Yang Haoyong: Speaking of growth, let me insert a comment here. I recently spoke with an old employee from Autohome, and we talked about Li Xiang. The employee praised him highly, saying, “I used to think he was very clever, but now I think he is very wise.” Solving big problems is like learning to swim. Once you choke on water and remember the motion, you won’t make the same mistake again. This is the quickest way to learn.

Guo Ruyi: This is very important. We often say that we don’t wish for problems, but we can’t be afraid of them either. Initially, we don’t seek out problems. But when they arise, everyone becomes excited about solving them. This is a positive attitude.

Yang Haoyong: I am also challenging my comfort zone. Recently, I suddenly started doing some very heavy offline work, involving assets such as warehousing and logistics that require large amounts of funding. To be honest, I am not very familiar with this field. But I realized that when your business model develops to this stage, you must do this. There is no other choice. The problems just come.

Li Xiang: I completely understand this. First of all, as a bottom line, no mistake can ever make us fail. If we do fail, there must be a problem with our strategic direction. A qualified entrepreneur or CEO should make the team see what we have gained from our growth, which is essential. If we focus only on losses, it will lead to tremendous anxiety. But if we focus on our gains and growth, we cannot avoid encountering problems unless we do nothing.

Yang Haoyong: It’s like using swim floats to learn to swim. Can you learn it if you don’t choke on water?

Li Xiang: Hoping for an entrepreneur who never makes a mistake is just nonsense.

Management: Treat employees as users and study the rules of the system.

Yang Haoyong: Li Xiang, how many employees do you have now?

Li Xiang: Over 1,000, and by the end of the year, there will be over 2,000. In 2020, there will definitely be over 10,000 employees. People always have two concerns about people from internet companies. One is whether internet companies can manage so many people. However, it turned out that the well-managed companies were all internet companies, and there were no problems with managing so many people. The second concern is whether the internet can handle the supply chain. Look at Amazon’s Kindle and Echo, and look at Xiaomi’s products. They perform just as well or better than those of other companies.

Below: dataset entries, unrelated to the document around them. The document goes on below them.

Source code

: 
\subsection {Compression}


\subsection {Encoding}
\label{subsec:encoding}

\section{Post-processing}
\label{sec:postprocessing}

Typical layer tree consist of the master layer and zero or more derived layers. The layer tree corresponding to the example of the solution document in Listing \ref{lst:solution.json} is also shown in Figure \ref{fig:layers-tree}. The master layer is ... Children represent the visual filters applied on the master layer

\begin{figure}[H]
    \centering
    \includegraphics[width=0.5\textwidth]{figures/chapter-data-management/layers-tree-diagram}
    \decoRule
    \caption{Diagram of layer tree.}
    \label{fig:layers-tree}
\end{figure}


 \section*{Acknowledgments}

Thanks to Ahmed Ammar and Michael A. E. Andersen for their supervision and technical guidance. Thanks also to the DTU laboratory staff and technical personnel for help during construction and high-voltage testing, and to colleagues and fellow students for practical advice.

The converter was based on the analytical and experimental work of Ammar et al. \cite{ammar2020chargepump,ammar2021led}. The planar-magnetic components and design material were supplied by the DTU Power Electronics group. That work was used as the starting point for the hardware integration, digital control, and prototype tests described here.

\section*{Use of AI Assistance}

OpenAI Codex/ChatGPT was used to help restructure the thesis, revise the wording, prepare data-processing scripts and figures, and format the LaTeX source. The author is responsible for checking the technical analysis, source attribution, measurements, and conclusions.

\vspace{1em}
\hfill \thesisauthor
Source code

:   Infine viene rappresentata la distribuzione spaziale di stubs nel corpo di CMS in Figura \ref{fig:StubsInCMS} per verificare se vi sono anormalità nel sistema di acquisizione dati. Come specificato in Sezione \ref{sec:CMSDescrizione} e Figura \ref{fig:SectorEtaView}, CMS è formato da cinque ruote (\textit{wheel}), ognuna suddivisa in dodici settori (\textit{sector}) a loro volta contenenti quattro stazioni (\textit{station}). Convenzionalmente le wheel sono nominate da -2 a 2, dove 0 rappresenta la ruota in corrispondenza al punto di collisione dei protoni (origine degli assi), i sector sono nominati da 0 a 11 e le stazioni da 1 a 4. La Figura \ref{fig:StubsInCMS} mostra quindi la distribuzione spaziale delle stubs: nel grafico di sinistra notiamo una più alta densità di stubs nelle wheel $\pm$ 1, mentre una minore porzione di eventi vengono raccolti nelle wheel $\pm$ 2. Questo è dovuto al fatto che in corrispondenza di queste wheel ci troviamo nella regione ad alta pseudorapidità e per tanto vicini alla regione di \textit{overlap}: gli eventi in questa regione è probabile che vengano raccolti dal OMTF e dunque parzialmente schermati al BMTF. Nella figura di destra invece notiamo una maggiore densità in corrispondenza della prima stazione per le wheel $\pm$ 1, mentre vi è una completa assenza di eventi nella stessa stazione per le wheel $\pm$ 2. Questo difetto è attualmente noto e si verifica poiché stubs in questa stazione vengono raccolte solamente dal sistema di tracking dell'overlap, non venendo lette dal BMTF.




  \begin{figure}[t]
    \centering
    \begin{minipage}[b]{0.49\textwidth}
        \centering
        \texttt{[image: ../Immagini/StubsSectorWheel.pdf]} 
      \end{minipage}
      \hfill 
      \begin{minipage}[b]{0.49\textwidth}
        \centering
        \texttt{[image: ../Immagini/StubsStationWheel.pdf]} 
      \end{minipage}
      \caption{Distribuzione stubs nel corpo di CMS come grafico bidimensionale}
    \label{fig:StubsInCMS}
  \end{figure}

Guo Ruyi: Traditional companies struggle with managing a large number of employees. Problems arise frequently. However, it seems that you rarely hear about internet companies with tens of thousands or even hundreds of thousands of employees having any incidents like suicides. There has never been one. What’s the reason behind this?# Yang Haoyong:
Yesterday I was discussing this topic with Zhuang Chenchao. People in the Internet industry have a characteristic of summarizing methodology. Why? Because everyone wants it to be replicable. For example, managing cross-city management in large enterprises is a problem, and everyone is constantly researching how excellent teams do it.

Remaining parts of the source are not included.